Commonwealth Bank of Australia

04/09/2026 | Press release | Distributed by Public on 04/08/2026 17:24

Oil plunges below $US95 as the Wall Street surges as part of a worldwide stock markets rally

Oil prices plunged below $US95 per barrel and stock markets surged worldwide overnight after US President Donald Trump pulled back from his threat to destroy Iran.

On US markets, the S&P 500 leapt 2.5% after Trump announced a two-week ceasefire with Iran, less than 90 minutes before a deadline he had set for it to open the Strait of Hormuz and allow oil tankers to exit the Persian Gulf. The Dow Jones Industrial Average rallied 1,325 points, or 2.8%, and the Nasdaq composite soared 2.8% following even bigger gains in European and Asian stock markets.

Yet to match pre-Iran levels

US stock prices are still below where they were before the war. And oil prices are still higher because of the threat of a resumption to the war. The ceasefire already looks precarious, and Iran has closed the Strait of Hormuz again in response to Israeli attacks in Lebanon.

Such uncertainty caused some of the euphoria that fuelled financial markets in the morning to fade as trading progressed, and financial markets have been prone to sharp and sudden reversals since the war began.

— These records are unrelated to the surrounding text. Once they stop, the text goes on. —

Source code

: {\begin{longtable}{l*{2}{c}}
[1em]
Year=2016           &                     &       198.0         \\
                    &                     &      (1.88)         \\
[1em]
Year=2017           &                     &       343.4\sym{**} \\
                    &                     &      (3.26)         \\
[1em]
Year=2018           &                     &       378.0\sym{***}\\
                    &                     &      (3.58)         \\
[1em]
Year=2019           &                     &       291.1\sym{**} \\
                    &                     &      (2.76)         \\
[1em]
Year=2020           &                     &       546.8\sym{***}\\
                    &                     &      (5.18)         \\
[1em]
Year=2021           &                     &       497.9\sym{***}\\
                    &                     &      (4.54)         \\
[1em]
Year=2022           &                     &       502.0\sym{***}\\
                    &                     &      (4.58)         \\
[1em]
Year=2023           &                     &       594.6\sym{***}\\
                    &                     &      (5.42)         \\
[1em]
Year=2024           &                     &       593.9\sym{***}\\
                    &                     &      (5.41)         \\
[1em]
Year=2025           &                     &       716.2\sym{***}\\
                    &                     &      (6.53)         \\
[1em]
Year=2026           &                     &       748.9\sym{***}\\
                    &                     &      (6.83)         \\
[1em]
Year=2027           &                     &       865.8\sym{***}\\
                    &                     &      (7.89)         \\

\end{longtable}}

So far in the war, Trump has set several deadlines for Iran to open the Strait of Hormuz, a main thoroughfare for oil to reach customers worldwide from the Persian Gulf, and has threatened big repercussions if Iran doesn't, only to delay them.

It's similar to a year ago, when Trump threatened stiff tariffs on imports from other countries on "Liberation Day." After a couple of delays, his administration eventually negotiated lower tariffs with many countries, though still higher than from before his second term. That led some investors to allege Trump "always chickens out," or "TACO," if financial markets show enough pain.

Oil prices plunge, but Hormuz still jammed

The price for a barrel of benchmark US crude oil plunged 16.4% to settle at $US94.41 after almost dropping to $US91 earlier in the morning.

Brent crude, the international standard, tumbled 13.3% to $US94.75 per barrel. It had briefly topped $US119 when worries about the war with Iran were at their highest, but it's still above its roughly $US70 price from before the war.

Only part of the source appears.